Hooke's law and simple harmonic motion
A spring pulls back with a force proportional to how far it is stretched or compressed: F = −k x (Hooke's law, Robert Hooke, 1678). A mass m on such a spring undergoes simple harmonic motion with angular frequency ω = √(k/m), period T = 2π √(m/k) and frequency f = 1/T. Remarkably, for an ideal spring the period does not depend on the amplitude.
Energy in the oscillator
Energy continuously trades between kinetic energy ½ m v² and elastic potential energy ½ k x²; without friction their sum is constant, so the oscillation never dies out. Add damping and the amplitude decays over time, while the frequency shifts only slightly until the damping is strong.
How to use the calculator
Set the mass m, the spring constant k and the starting amplitude. The tool reports ω, T and f, and lets you invert the relationship — for example, the stiffness needed for a target period.
Note: the ideal model assumes a massless, linear (Hookean) spring and no friction. Real springs have mass, go non-linear at large stretch, and lose energy to damping, all of which the simple formula ignores.
Frequently asked questions
What is the period of a spring-mass system?
The period is T = 2*pi*sqrt(m/k), where m is the mass and k is the spring constant. A heavier mass or a softer spring gives a longer period.
What is Hooke's law?
Hooke's law says the restoring force of a spring is proportional to its displacement: F = -k*x, where k is the spring constant and x is the stretch or compression. The minus sign shows the force opposes the displacement.
Does amplitude affect the period of a spring-mass system?
No, for an ideal Hookean spring the period depends only on the mass and the spring constant, not on the amplitude. This is a defining feature of simple harmonic motion.
What is the angular frequency of a spring-mass system?

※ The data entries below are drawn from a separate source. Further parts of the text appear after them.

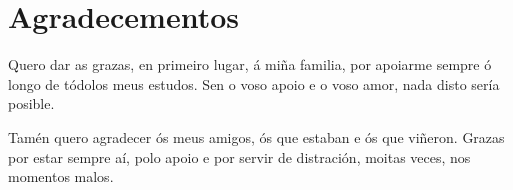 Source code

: \pagestyle{plain}
\chapter*{Agradecementos}
Quero dar as grazas, en primeiro lugar, á miña familia, por apoiarme sempre ó longo de tódolos meus estudos. Sen o voso apoio e o voso amor, nada disto sería posible.

Tamén quero agradecer ós meus amigos, ós que estaban e ós que viñeron. Grazas por estar sempre aí, polo apoio e por servir de distración, moitas veces, nos momentos malos.

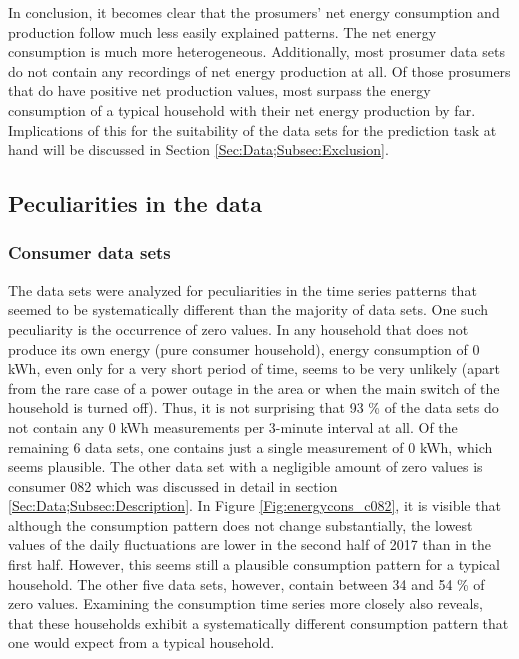 In conclusion, it becomes clear that the prosumers' net energy consumption and production follow much less easily explained patterns. The net energy consumption is much more heterogeneous. Additionally, most prosumer data sets do not contain any recordings of net energy production at all. Of those prosumers that do have positive net production values, most surpass the energy consumption of a typical household with their net energy production by far. Implications of this for the suitability of the data sets for the prediction task at hand will be discussed in Section \ref{Sec:Data;Subsec:Exclusion}.


\subsection{Peculiarities in the data}\label{Sec:Data;Subsec:Peculiarities}

\subsubsection{Consumer data sets}

The data sets were analyzed for peculiarities in the time series patterns that seemed to be systematically different than the majority of data sets. One such peculiarity is the occurrence of zero values. In any household that does not produce its own energy (pure consumer household), energy consumption of 0 kWh, even only for a very short period of time, seems to be very unlikely (apart from the rare case of a power outage in the area or when the main switch of the household is turned off). Thus, it is not surprising that 93 \% of the data sets do not contain any 0 kWh measurements per 3-minute interval at all. Of the remaining 6 data sets, one contains just a single measurement of 0 kWh, which seems plausible. The other data set with a negligible amount of zero values is consumer 082 which was discussed in detail in section \ref{Sec:Data;Subsec:Description}. In Figure \ref{Fig:energycons_c082}, it is visible that although the consumption pattern does not change substantially, the lowest values of the daily fluctuations are lower in the second half of 2017 than in the first half. However, this seems still a plausible consumption pattern for a typical household. The other five data sets, however, contain between 34 and 54 \% of zero values. Examining the consumption time series more closely also reveals, that these households exhibit a systematically different consumption pattern that one would expect from a typical household.

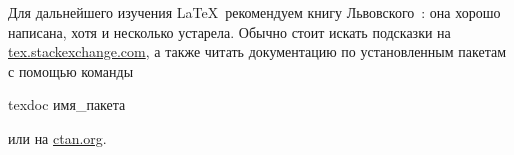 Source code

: Для дальнейшего изучения \LaTeX\ рекомендуем книгу Львовского~\autocite{Lvo2003}: она хорошо написана, хотя и несколько устарела.
Обычно стоит искать подсказки на
\href{http://tex.stackexchange.com/}{tex.stackexchange.com}, а также
читать документацию по установленным пакетам с помощью
команды
\begin{Verb}
texdoc имя_пакета
\end{Verb}
или на \href{http://ctan.org/}{ctan.org}.

\printbibliography[heading=bibintoc%
]


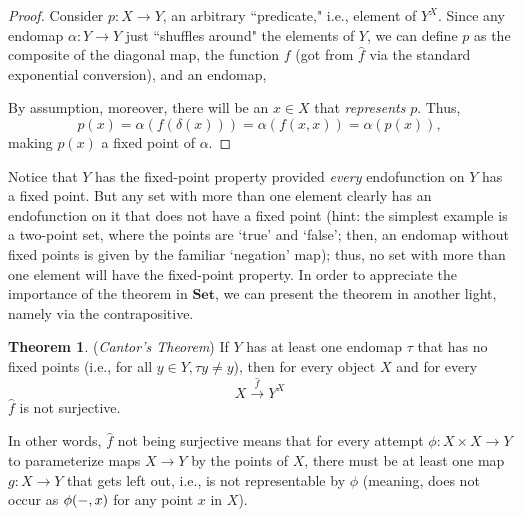 \documentclass[11pt]{book}
\theoremstyle{definition}
\theoremstyle{definition}
\theoremstyle{definition}
\newtheorem{theorem}{Theorem}[section]
\theoremstyle{theorem}
\theoremstyle{definition}
\begin{document}
\begin{proof}
	Consider $p: X \rightarrow Y$, an arbitrary ``predicate," i.e., element of $Y^X$. Since any endomap $\alpha: Y \rightarrow Y$ just ``shuffles around" the elements of $Y$, we can define $p$ as the composite of the diagonal map, the function $f$ (got from $\hat{f}$ via the standard exponential conversion), and an endomap, 
	\begin{center}
	\end{center}  
	By assumption, moreover, there will be an $x \in X$ that \textit{represents} $p$. Thus, 
	\begin{equation*}
	p(x) = \alpha(f(\delta(x))) = \alpha(f(x,x)) = \alpha(p(x)),
	\end{equation*}
	making $p(x)$ a fixed point of $\alpha$. 
\end{proof} \noindent 
Notice that $Y$ has the fixed-point property provided \textit{every} endofunction on $Y$ has a fixed point. But any set with more than one element clearly has an endofunction on it that does not have a fixed point (hint: the simplest example is a two-point set, where the points are `true' and `false'; then, an endomap without fixed points is given by the familiar `negation' map); thus, no set with more than one element will have the fixed-point property. In order to appreciate the importance of the theorem in $\textbf{Set}$, we can present the theorem in another light, namely via the contrapositive. 
\begin{theorem}
	(\textit{Cantor's Theorem}) If $Y$ has at least one endomap $\tau$ that has no fixed points (i.e., for all $y \in Y, \tau y \neq y$), then for every object $X$ and for every 
	\begin{equation*}
	X \xrightarrow{\hat{f}} Y^X 
	\end{equation*} 
	$\hat{f}$ is not surjective. \par 
	In other words, $\hat{f}$ not being surjective means that for every attempt $\phi: X \times X \rightarrow Y$ to parameterize maps $X \rightarrow Y$ by the points of $X$, there must be at least one map $g: X \rightarrow Y$ that gets left out, i.e., is not representable by $\phi$ (meaning, does not occur as $\phi(\--, x)$ for any point $x$ in $X$). 
\end{theorem}  
\end{document}
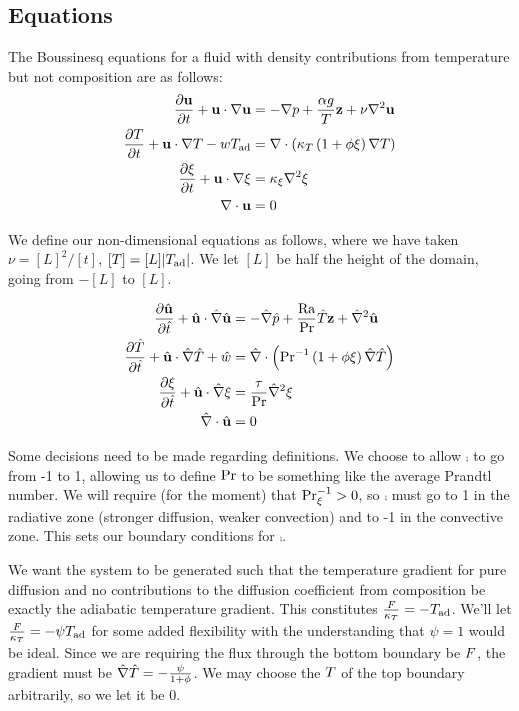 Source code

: \subsection{Equations} %
\label{sub:equations}

	The Boussinesq equations for a fluid with density contributions from temperature but not composition are as follows:
	\begin{align}
		\frac{\partial{\mathbf{u}}}{\partial{t}}+\mathbf{u}\cdot\nabla\mathbf{u}&=-\nabla p+\frac{\alpha g}{T}\mathbf{z}+\nu\nabla^{2}\mathbf{u}\\
		\frac{\partial{T}}{\partial{t}}+\mathbf{u}\cdot\nabla T-wT_{\mathrm{ad}}&=\nabla\cdot\left(\kappa_{T}\left(1+\phi\xi\right)\nabla T\right)\\
		\frac{\partial{\xi}}{\partial{t}}+\mathbf{u}\cdot\nabla\xi&=\kappa_{\xi}\nabla^{2}\xi\\
		\nabla\cdot\mathbf{u}&=0
	\end{align}

	We define our non-dimensional equations as follows, where we have taken $\nu=[L]^{2}/[t]$, $[T]=[L]|T_{\mathrm{ad}}|$.
	We let $[L]$ be half the height of the domain, going from $-[L]$ to $[L]$.

	\begin{align}
		\frac{\partial{\hat{\mathbf{u}}}}{\partial{\hat{t}}}+\hat{\mathbf{u}}\cdot\hat{\nabla}\hat{\mathbf{u}}&=-\hat{\nabla}\hat{p}+\frac{\mathrm{Ra}}{\mathrm{Pr}}\hat{T}\mathbf{z}+\hat{\nabla}^{2}\hat{\mathbf{u}}\\
		\frac{\partial{\hat{T}}}{\partial{\hat{t}}}+\hat{\mathbf{u}}\cdot\hat{\nabla}\hat{T}+\hat{w}&=\hat{\nabla}\cdot\left(\mathrm{Pr}^{-1}\left(1+\phi\xi\right)\hat{\nabla}\hat{T}\right)\\
		\frac{\partial{\xi}}{\partial{\hat{t}}}+\hat{\mathbf{u}}\cdot\hat{\nabla}\xi&=\frac{\tau}{\mathrm{Pr}}\hat{\nabla}^{2}\xi\\
		\hat{\nabla}\cdot\hat{\mathbf{u}}&=0
	\end{align}

	Some decisions need to be made regarding definitions.
	We choose to allow $\comp$ to go from -1 to 1, allowing us to define $\mathrm{Pr}$ to be something like the average Prandtl number.
	We will require (for the moment) that $\mathrm{Pr}_{\xi}^{-1}>0$, so $\comp$ must go to 1 in the radiative zone (stronger diffusion, weaker convection) and to -1 in the convective zone.
	This sets our boundary conditions for $\comp$.

	We want the system to be generated such that the temperature gradient for pure diffusion and no contributions to the diffusion coefficient from composition be exactly the adiabatic temperature gradient.
		This constitutes $\frac{F}{\kappa_{T}}=-T_{\mathrm{ad}}$.
		We'll let $\frac{F}{\kappa_{T}}=-\psi T_{\mathrm{ad}}$ for some added flexibility with the understanding that $\psi=1$ would be ideal.
	Since we are requiring the flux through the bottom boundary be $F$, the gradient must be $\hat{\nabla}\hat{T}=-\frac{\psi}{1+\phi}$.
		We may choose the $T$ of the top boundary arbitrarily, so we let it be 0.


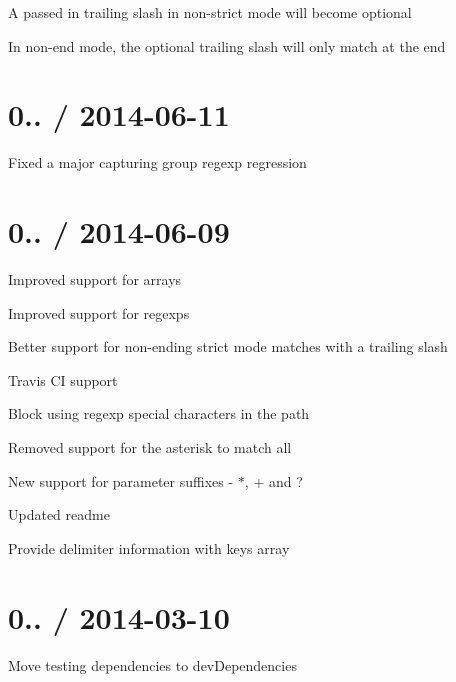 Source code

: \begin{DoxyItemize}
\item A passed in trailing slash in non-\/strict mode will become optional
\item In non-\/end mode, the optional trailing slash will only match at the end
\end{DoxyItemize}

\section*{0.. / 2014-\/06-\/11 }


\begin{DoxyItemize}
\item Fixed a major capturing group regexp regression
\end{DoxyItemize}

\section*{0.. / 2014-\/06-\/09 }


\begin{DoxyItemize}
\item Improved support for arrays
\item Improved support for regexps
\item Better support for non-\/ending strict mode matches with a trailing slash
\item Travis CI support
\item Block using regexp special characters in the path
\item Removed support for the asterisk to match all
\item New support for parameter suffixes -\/ {\ttfamily $\ast$}, {\ttfamily +} and {\ttfamily ?}
\item Updated readme
\item Provide delimiter information with keys array
\end{DoxyItemize}

\section*{0.. / 2014-\/03-\/10 }


\begin{DoxyItemize}
\item Move testing dependencies to {\ttfamily dev\+Dependencies}
\end{DoxyItemize}

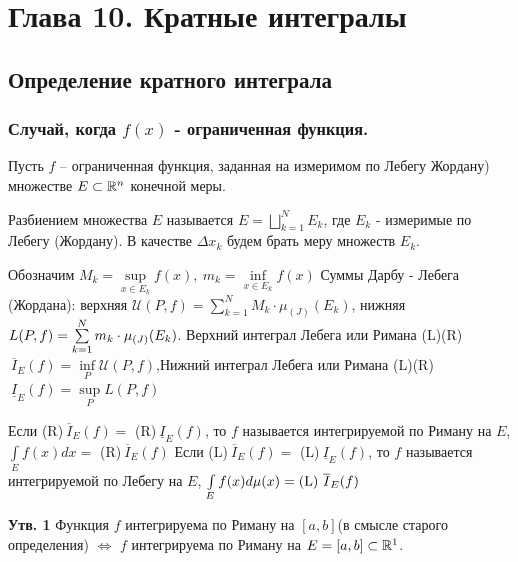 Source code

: \setcounter{section}{9}
\section{Глава 10. Кратные интегралы}
\subsection{Определение кратного интеграла}
\subsubsection{Случай, когда $f(x)$ - ограниченная функция.}
\begin{Def}
Пусть $f$ -- ограниченная функция, заданная на измеримом по Лебегу Жордану) множестве $E \subset \R^n$ конечной меры. 

$\textbf{Разбиением}$ множества $E$ называется $E=\bigsqcup\limits_{k=1}^N E_k$, где $E_k$ - измеримые по Лебегу (Жордану). \newline В качестве $\Delta x_k$ будем брать меру множеств $E_k$. 

Обозначим $M_k=\sup\limits_{x\in E_k} f\left(x\right) ,\  m_k=\inf\limits_{x\in E_k}f\left(x\right)$ \newline
Суммы Дарбу - Лебега (Жордана): верхняя $\mathcal{U}(P, f)=\sum\limits_{k=1}^N M_k \cdot \mu_{(J)}(E_k)$, нижняя $L(P, f)\?=\sum\limits_{k=1}^N m_k \cdot \mu_{(J)}(E_k)$.
\newline Верхний интеграл Лебега или Римана (L)(R)$\ \overline{I}_E(f)=\inf\limits_P \mathcal{U}(P, f)$,\newline Нижний интеграл Лебега или Римана (L)(R)$\ \underline{I}_E(f)=\sup\limits_P L(P, f)$
\end{Def}
\begin{Def}
Если (R)$\ \overline{I}_E(f)=$ (R)$\ \underline{I}_E(f)$, то $f$ называется интегрируемой по Риману на $E$, $\int\limits_E f(x)dx=$ (R)$\ \overline{I}_E(f)$ \newline
Если (L)$\ \overline{I}_E(f)=$ (L)$\ \underline{I}_E(f)$, то $f$ называется интегрируемой по Лебегу на $E$, $\int\limits_E f(x)d\mu (x)\?= \text{(L) }\overline{I}_E(f)$
\end{Def}
\textbf{Утв. 1} Функция $f$ интегрируема по Риману на $[a,b]$(в смысле старого определения) $\Leftrightarrow$ $f$ интегрируема по Риману на $E=[a,b] \subset \R^1$.
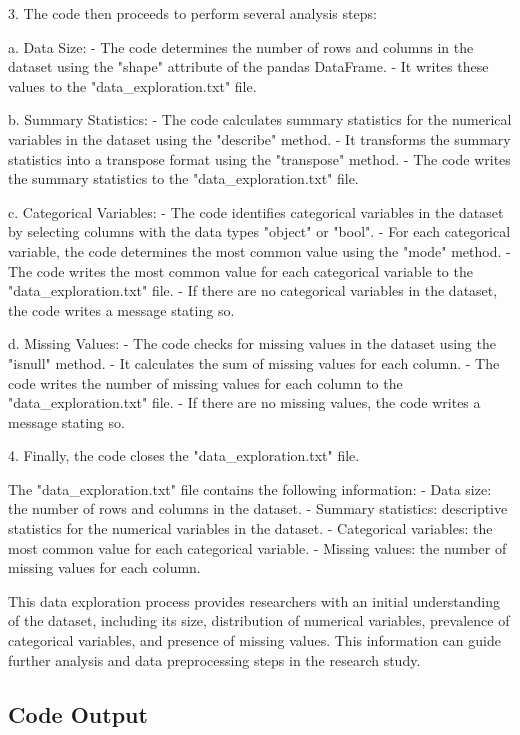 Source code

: \documentclass[11pt]{article}
\begin{document}
3. The code then proceeds to perform several analysis steps:

    a. Data Size:
        - The code determines the number of rows and columns in the dataset using the "shape" attribute of the pandas DataFrame.
        - It writes these values to the "data\_exploration.txt" file.
    
    b. Summary Statistics:
        - The code calculates summary statistics for the numerical variables in the dataset using the "describe" method.
        - It transforms the summary statistics into a transpose format using the "transpose" method.
        - The code writes the summary statistics to the "data\_exploration.txt" file.
    
    c. Categorical Variables:
        - The code identifies categorical variables in the dataset by selecting columns with the data types "object" or "bool".
        - For each categorical variable, the code determines the most common value using the "mode" method.
        - The code writes the most common value for each categorical variable to the "data\_exploration.txt" file.
        - If there are no categorical variables in the dataset, the code writes a message stating so.
    
    d. Missing Values:
        - The code checks for missing values in the dataset using the "isnull" method.
        - It calculates the sum of missing values for each column.
        - The code writes the number of missing values for each column to the "data\_exploration.txt" file.
        - If there are no missing values, the code writes a message stating so.

4. Finally, the code closes the "data\_exploration.txt" file.

The "data\_exploration.txt" file contains the following information:
- Data size: the number of rows and columns in the dataset.
- Summary statistics: descriptive statistics for the numerical variables in the dataset.
- Categorical variables: the most common value for each categorical variable.
- Missing values: the number of missing values for each column.

This data exploration process provides researchers with an initial understanding of the dataset, including its size, distribution of numerical variables, prevalence of categorical variables, and presence of missing values. This information can guide further analysis and data preprocessing steps in the research study.

\subsection{Code Output}
\end{document}
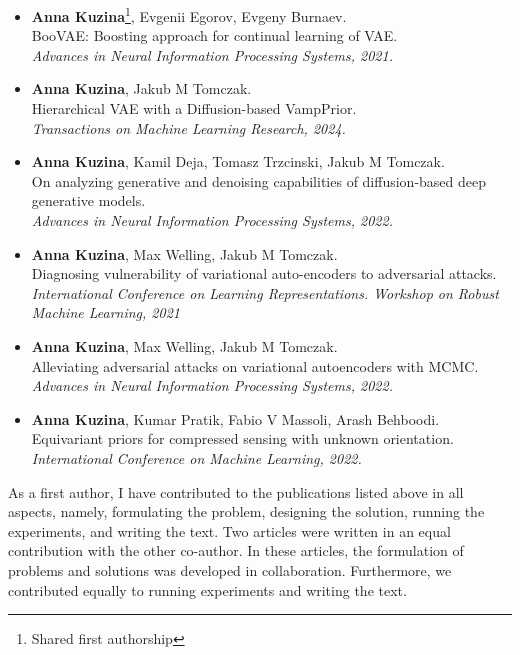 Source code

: \begin{itemize}[leftmargin=15pt, rightmargin=10pt]
    \item \textbf{Anna Kuzina}\footnote[1]{Shared first authorship}, Evgenii Egorov\footnotemark[1], Evgeny Burnaev. \\
    BooVAE: Boosting approach for continual learning of VAE. \\
    \textit{Advances in Neural Information Processing Systems, 2021.}
    \item  \textbf{Anna Kuzina},  Jakub M Tomczak. \\ 
    Hierarchical VAE with a Diffusion-based VampPrior.\\
    \textit{Transactions on Machine Learning Research, 2024.}
    \item \textbf{Anna Kuzina}\footnotemark[1], Kamil Deja\footnotemark[1], Tomasz Trzcinski, Jakub M Tomczak. \\
    On analyzing generative and denoising capabilities of diffusion-based deep generative models. \\
    \textit{Advances in Neural Information Processing Systems, 2022.}
    \item \textbf{Anna Kuzina}, Max Welling, Jakub M Tomczak.  \\
    Diagnosing vulnerability of variational auto-encoders to adversarial attacks. \\
    \textit{International Conference on Learning Representations. Workshop on Robust Machine Learning, 2021}
    \item \textbf{Anna Kuzina}, Max Welling, Jakub M Tomczak.  \\
    Alleviating adversarial attacks on variational autoencoders with MCMC. \\
    \textit{Advances in Neural Information Processing Systems, 2022.}
    \item \textbf{Anna Kuzina}, Kumar Pratik, Fabio V Massoli, Arash Behboodi.\\ 
    Equivariant priors for compressed sensing with unknown orientation. \\
    \textit{International Conference on Machine Learning, 2022.}
\end{itemize}

As a first author, I have contributed to the publications listed above in all aspects, namely, formulating the problem, designing the solution, running the experiments, and writing the text. 
Two articles were written in an equal contribution with the other co-author.  
In these articles, the formulation of problems and solutions was developed in collaboration. Furthermore, we contributed equally to running experiments and writing the text.

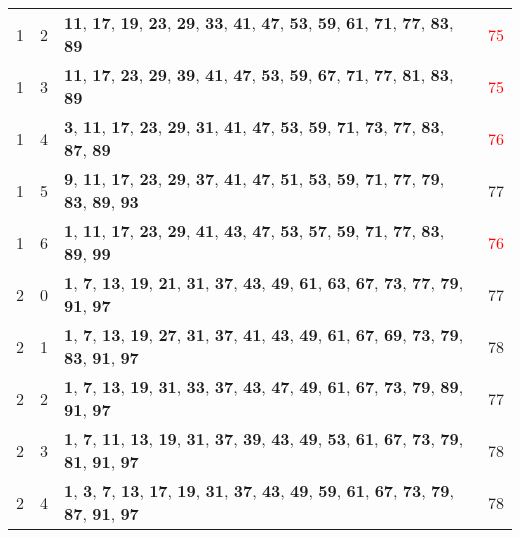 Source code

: \documentclass{article}
\begin{document}
\begin{tabular}{||c|c|l|c||}
	1&2&\textbf{11}, \textbf{17}, \textbf{19}, \textbf{23}, \textbf{29}, \textbf{33}, \textbf{41}, \textbf{47}, \textbf{53}, \textbf{59}, \textbf{61}, \textbf{71}, \textbf{77}, \textbf{83}, \textbf{89}&\textcolor{red}{75}\\
	1&3&\textbf{11}, \textbf{17}, \textbf{23}, \textbf{29}, \textbf{39}, \textbf{41}, \textbf{47}, \textbf{53}, \textbf{59}, \textbf{67}, \textbf{71}, \textbf{77}, \textbf{81}, \textbf{83}, \textbf{89}&\textcolor{red}{75}\\
	1&4&\textbf{3}, \textbf{11}, \textbf{17}, \textbf{23}, \textbf{29}, \textbf{31}, \textbf{41}, \textbf{47}, \textbf{53}, \textbf{59}, \textbf{71}, \textbf{73}, \textbf{77}, \textbf{83}, \textbf{87}, \textbf{89}&\textcolor{red}{76}\\
	1&5&\textbf{9}, \textbf{11}, \textbf{17}, \textbf{23}, \textbf{29}, \textbf{37}, \textbf{41}, \textbf{47}, \textbf{51}, \textbf{53}, \textbf{59}, \textbf{71}, \textbf{77}, \textbf{79}, \textbf{83}, \textbf{89}, \textbf{93}&77\\
	1&6&\textbf{1}, \textbf{11}, \textbf{17}, \textbf{23}, \textbf{29}, \textbf{41}, \textbf{43}, \textbf{47}, \textbf{53}, \textbf{57}, \textbf{59}, \textbf{71}, \textbf{77}, \textbf{83}, \textbf{89}, \textbf{99}&\textcolor{red}{76}\\
	2&0&\textbf{1}, \textbf{7}, \textbf{13}, \textbf{19}, \textbf{21}, \textbf{31}, \textbf{37}, \textbf{43}, \textbf{49}, \textbf{61}, \textbf{63}, \textbf{67}, \textbf{73}, \textbf{77}, \textbf{79}, \textbf{91}, \textbf{97}&77\\
	2&1&\textbf{1}, \textbf{7}, \textbf{13}, \textbf{19}, \textbf{27}, \textbf{31}, \textbf{37}, \textbf{41}, \textbf{43}, \textbf{49}, \textbf{61}, \textbf{67}, \textbf{69}, \textbf{73}, \textbf{79}, \textbf{83}, \textbf{91}, \textbf{97}&78\\
	2&2&\textbf{1}, \textbf{7}, \textbf{13}, \textbf{19}, \textbf{31}, \textbf{33}, \textbf{37}, \textbf{43}, \textbf{47}, \textbf{49}, \textbf{61}, \textbf{67}, \textbf{73}, \textbf{79}, \textbf{89}, \textbf{91}, \textbf{97}&77\\
	2&3&\textbf{1}, \textbf{7}, \textbf{11}, \textbf{13}, \textbf{19}, \textbf{31}, \textbf{37}, \textbf{39}, \textbf{43}, \textbf{49}, \textbf{53}, \textbf{61}, \textbf{67}, \textbf{73}, \textbf{79}, \textbf{81}, \textbf{91}, \textbf{97}&78\\
	2&4&\textbf{1}, \textbf{3}, \textbf{7}, \textbf{13}, \textbf{17}, \textbf{19}, \textbf{31}, \textbf{37}, \textbf{43}, \textbf{49}, \textbf{59}, \textbf{61}, \textbf{67}, \textbf{73}, \textbf{79}, \textbf{87}, \textbf{91}, \textbf{97}&78\\

\end{tabular}
\end{document}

The angular frequency is omega = sqrt(k/m), in radians per second. It relates to the period by omega = 2*pi/T and to the ordinary frequency by omega = 2*pi*f.
References
- Hooke's law: R. Hooke (1678), Lectures de Potentia Restitutiva ("Of Spring"), F = -k x.
- D. Halliday, R. Resnick & J. Walker, Fundamentals of Physics (Wiley) — simple harmonic motion.
- J. B. Marion & S. T. Thornton, Classical Dynamics of Particles and Systems (Cengage).